Saved entries:
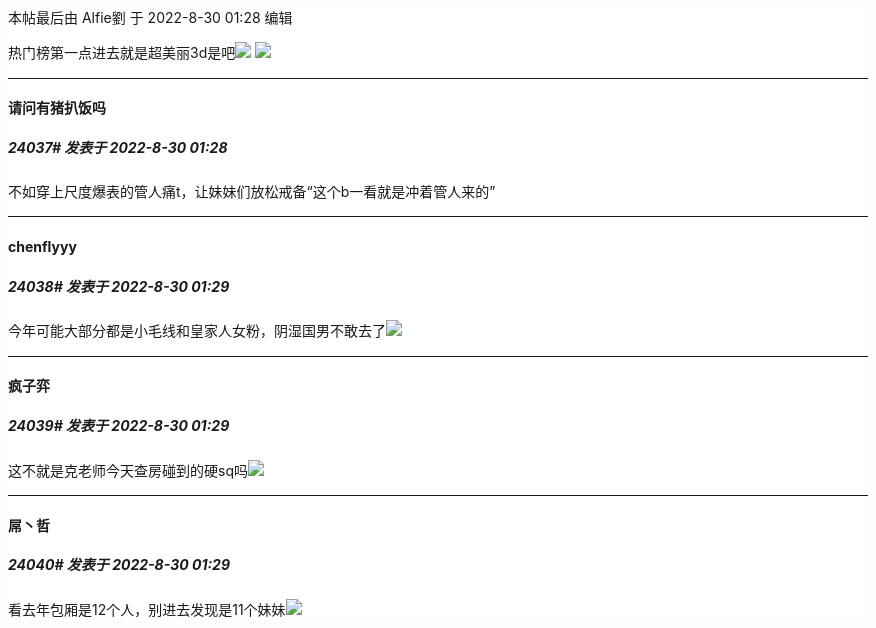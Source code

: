 本帖最后由 Alfie劉 于 2022-8-30 01:28 编辑 

热门榜第一点进去就是超美丽3d是吧<img src="https://static.saraba1st.com/image/smiley/face2017/037.png" referrerpolicy="no-referrer">
<img src="https://p.sda1.dev/7/c40b04c559d1de048e83af231e6638c3/CMP_20220830012843136.jpg" referrerpolicy="no-referrer">

*****

####  请问有猪扒饭吗  
##### 24037#       发表于 2022-8-30 01:28

不如穿上尺度爆表的管人痛t，让妹妹们放松戒备“这个b一看就是冲着管人来的”

*****

####  chenflyyy  
##### 24038#       发表于 2022-8-30 01:29

今年可能大部分都是小毛线和皇家人女粉，阴湿国男不敢去了<img src="https://static.saraba1st.com/image/smiley/face2017/169.gif" referrerpolicy="no-referrer">

*****

####  疯子弈  
##### 24039#       发表于 2022-8-30 01:29

这不就是克老师今天查房碰到的硬sq吗<img src="https://static.saraba1st.com/image/smiley/face2017/065.png" referrerpolicy="no-referrer">

*****

####  屌丶哲  
##### 24040#       发表于 2022-8-30 01:29

看去年包厢是12个人，别进去发现是11个妹妹<img src="https://static.saraba1st.com/image/smiley/face2017/169.gif" referrerpolicy="no-referrer">

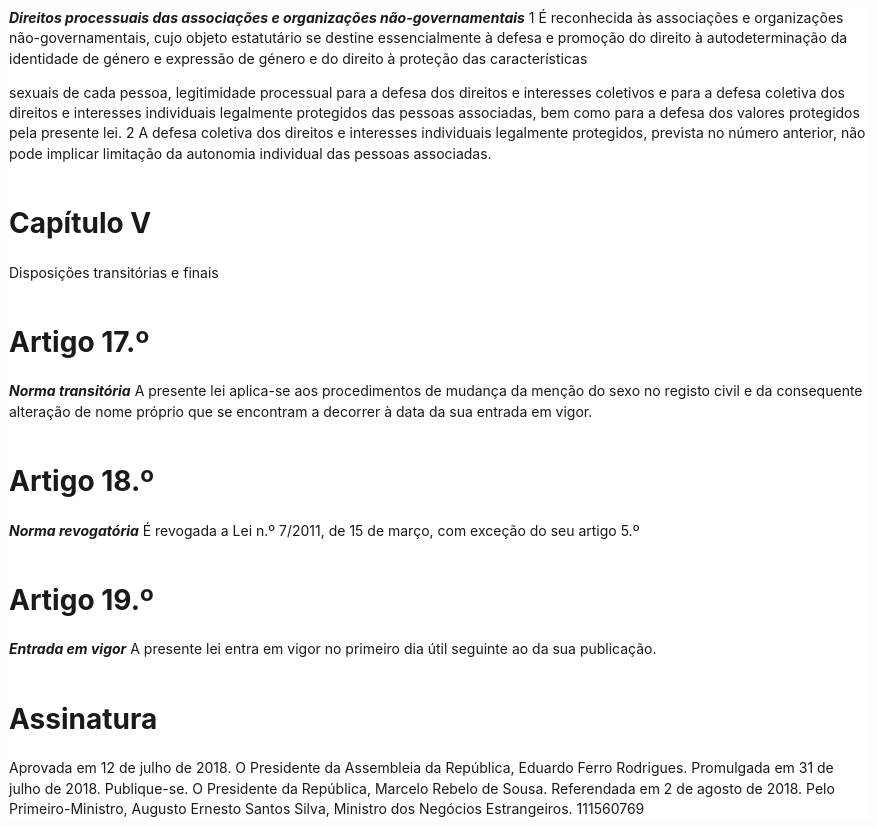 **_Direitos processuais das associações e organizações não-governamentais_** 1 É reconhecida às associações e organizações não-governamentais, cujo objeto estatutário se destine essencialmente à defesa e promoção do direito à autodeterminação da identidade de género e expressão de género e do direito à proteção das características 


sexuais de cada pessoa, legitimidade processual para a defesa dos direitos e interesses coletivos e para a defesa coletiva dos direitos e interesses individuais legalmente protegidos das pessoas associadas, bem como para a defesa dos valores protegidos pela presente lei. 2 A defesa coletiva dos direitos e interesses individuais legalmente protegidos, prevista no número anterior, não pode implicar limitação da autonomia individual das pessoas associadas. 

# Capítulo V 

 Disposições transitórias e finais 

# Artigo 17.º 

**_Norma transitória_** A presente lei aplica-se aos procedimentos de mudança da menção do sexo no registo civil e da consequente alteração de nome próprio que se encontram a decorrer à data da sua entrada em vigor. 

# Artigo 18.º 

**_Norma revogatória_** É revogada a Lei n.º 7/2011, de 15 de março, com exceção do seu artigo 5.º 

# Artigo 19.º 

**_Entrada em vigor_** A presente lei entra em vigor no primeiro dia útil seguinte ao da sua publicação. 

# Assinatura 

Aprovada em 12 de julho de 2018. O Presidente da Assembleia da República, Eduardo Ferro Rodrigues. Promulgada em 31 de julho de 2018. Publique-se. O Presidente da República, Marcelo Rebelo de Sousa. Referendada em 2 de agosto de 2018. Pelo Primeiro-Ministro, Augusto Ernesto Santos Silva, Ministro dos Negócios Estrangeiros. 111560769 


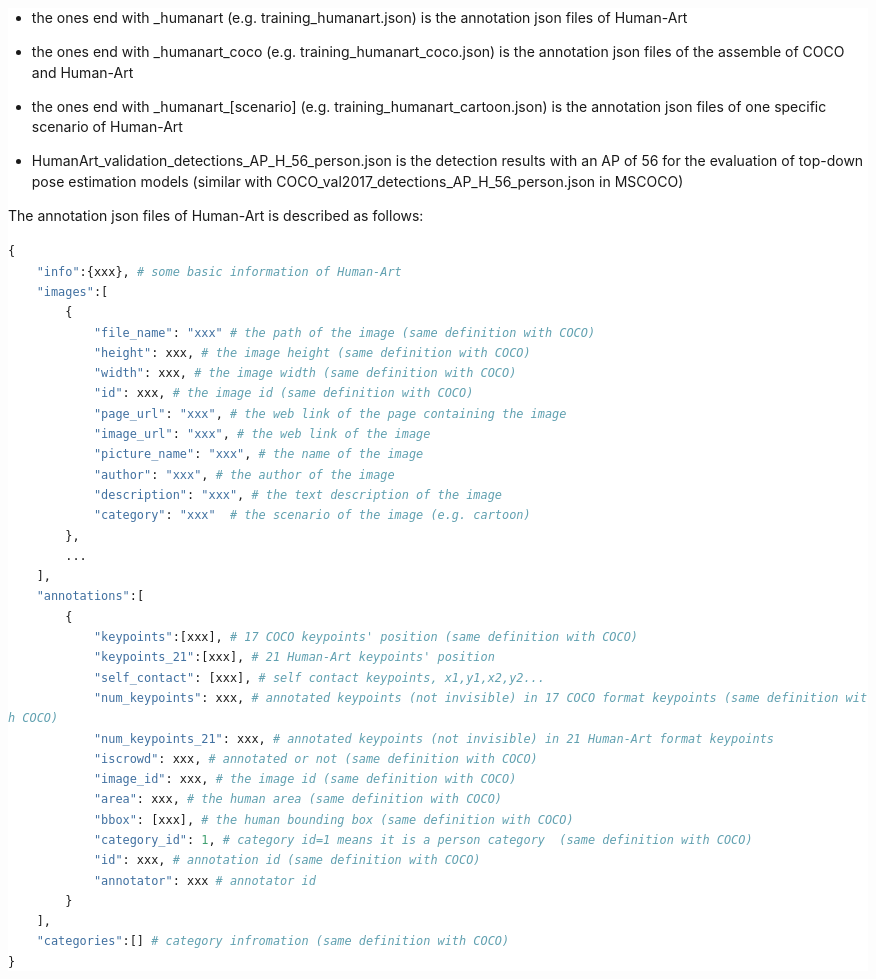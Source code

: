 - the ones end with \_humanart (e.g. training\_humanart.json) is the annotation json files of Human-Art

- the ones end with \_humanart\_coco (e.g. training\_humanart\_coco.json) is the annotation json files of the assemble of COCO and Human-Art

- the ones end with \_humanart\_\[scenario\] (e.g. training\_humanart_cartoon.json) is the annotation json files of one specific scenario of Human-Art

- HumanArt_validation_detections_AP_H_56_person.json is the detection results with an AP of 56 for the evaluation of top-down pose estimation models (similar with COCO_val2017_detections_AP_H_56_person.json in MSCOCO)


The annotation json files of Human-Art is described as follows:

```python
{
    "info":{xxx}, # some basic information of Human-Art
    "images":[
        {
            "file_name": "xxx" # the path of the image (same definition with COCO)
            "height": xxx, # the image height (same definition with COCO)
            "width": xxx, # the image width (same definition with COCO)
            "id": xxx, # the image id (same definition with COCO)
            "page_url": "xxx", # the web link of the page containing the image
            "image_url": "xxx", # the web link of the image
            "picture_name": "xxx", # the name of the image
            "author": "xxx", # the author of the image
            "description": "xxx", # the text description of the image
            "category": "xxx"  # the scenario of the image (e.g. cartoon)
        },
        ...
    ],
    "annotations":[
        {
            "keypoints":[xxx], # 17 COCO keypoints' position (same definition with COCO)
            "keypoints_21":[xxx], # 21 Human-Art keypoints' position 
            "self_contact": [xxx], # self contact keypoints, x1,y1,x2,y2...
            "num_keypoints": xxx, # annotated keypoints (not invisible) in 17 COCO format keypoints (same definition with COCO)
            "num_keypoints_21": xxx, # annotated keypoints (not invisible) in 21 Human-Art format keypoints 
            "iscrowd": xxx, # annotated or not (same definition with COCO)
            "image_id": xxx, # the image id (same definition with COCO)
            "area": xxx, # the human area (same definition with COCO)
            "bbox": [xxx], # the human bounding box (same definition with COCO)
            "category_id": 1, # category id=1 means it is a person category  (same definition with COCO)
            "id": xxx, # annotation id (same definition with COCO)
            "annotator": xxx # annotator id
        }
    ],
    "categories":[] # category infromation (same definition with COCO)
}
```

→ **Your assignment**: How many lines of the entries contain "invisible"? Answer with a number alone.

→ **Answer**: 2